Not as Long as I Thought
It should be an international law that the adoption process should not take more than forty-two weeks. I mean it just makes sense. How does one explain to an eleven year old girl that the delay has nothing to do with her or our commitment to bring her home? I wish I could talk to her. I wish I could hold her. Don’t worry we won’t give up. We never give up. Your mom asked why we do this, why we put ourselves through this. I told her it was because we have something extra. We both know that we wouldn’t change a thing no matter how hard it gets. I understand that this is God telling us his story of our love for Ana. I’m not sure if you’ve been on the road long enough to understand. Keep on living baby girl, one day you will.
I came downstairs because I heard your mom talking on the phone to someone at the “office.” Her expression and tone told me everything I needed to know. She tried to hold it together but for the most part failed. When she hung up the phone the tears came more easily and I held her for those moments. I felt myself choking up and for just a minute we cried together. Your mom cried for Ana, but I cried for your mom.
When you left home I remember thinking that eventually everything would come full-circle. My kids will grow up and everything will be just as it began, just your mom and me. What does God have for us in that future I wonder? Will the adventure be just as grand?

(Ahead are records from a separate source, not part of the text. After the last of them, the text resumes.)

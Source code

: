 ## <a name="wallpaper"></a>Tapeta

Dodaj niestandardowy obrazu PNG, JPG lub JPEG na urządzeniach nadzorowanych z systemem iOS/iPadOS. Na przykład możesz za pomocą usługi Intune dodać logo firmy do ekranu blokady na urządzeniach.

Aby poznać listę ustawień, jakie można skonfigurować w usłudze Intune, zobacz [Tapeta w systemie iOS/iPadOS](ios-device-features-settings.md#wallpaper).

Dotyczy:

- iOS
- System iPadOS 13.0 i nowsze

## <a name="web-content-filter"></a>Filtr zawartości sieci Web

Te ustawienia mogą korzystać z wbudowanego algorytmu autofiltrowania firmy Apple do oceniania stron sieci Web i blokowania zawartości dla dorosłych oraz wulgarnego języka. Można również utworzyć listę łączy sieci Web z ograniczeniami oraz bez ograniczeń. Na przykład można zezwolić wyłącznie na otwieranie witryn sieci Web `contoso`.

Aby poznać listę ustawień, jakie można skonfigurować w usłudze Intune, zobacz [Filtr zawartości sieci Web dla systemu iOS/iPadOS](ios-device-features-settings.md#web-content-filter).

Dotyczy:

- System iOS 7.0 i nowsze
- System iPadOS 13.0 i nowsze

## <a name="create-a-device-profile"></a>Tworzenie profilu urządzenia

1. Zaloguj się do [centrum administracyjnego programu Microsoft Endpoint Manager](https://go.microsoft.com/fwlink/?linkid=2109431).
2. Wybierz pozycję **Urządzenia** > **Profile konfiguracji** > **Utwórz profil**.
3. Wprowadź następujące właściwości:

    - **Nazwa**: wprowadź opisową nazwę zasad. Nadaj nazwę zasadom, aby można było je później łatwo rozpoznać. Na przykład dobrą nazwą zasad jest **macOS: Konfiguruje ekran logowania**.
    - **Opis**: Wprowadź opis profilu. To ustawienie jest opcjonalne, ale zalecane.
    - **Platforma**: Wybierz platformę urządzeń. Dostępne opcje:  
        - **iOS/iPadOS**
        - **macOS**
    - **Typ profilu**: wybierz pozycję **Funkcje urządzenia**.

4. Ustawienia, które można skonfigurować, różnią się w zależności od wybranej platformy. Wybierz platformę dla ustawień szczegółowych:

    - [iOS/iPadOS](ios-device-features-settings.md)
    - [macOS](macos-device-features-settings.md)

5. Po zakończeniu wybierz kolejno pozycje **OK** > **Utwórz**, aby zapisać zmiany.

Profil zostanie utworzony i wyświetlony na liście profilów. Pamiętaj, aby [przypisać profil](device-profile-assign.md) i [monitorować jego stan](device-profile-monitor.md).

I would really like to hear from you. What are your impressions of your brother? What kind of man is he becoming? He hides his heart so effectively from me. What does he fear? I wonder why it is that the people my children really are I hear about from others. I hope you two have a great friendship. Thanks for allowing him to stay a while longer. Do you think he likes it there or just dislikes it here? Since the both of you decided to get tattoos, I’m glad you did it together. I can’t believe I just said that.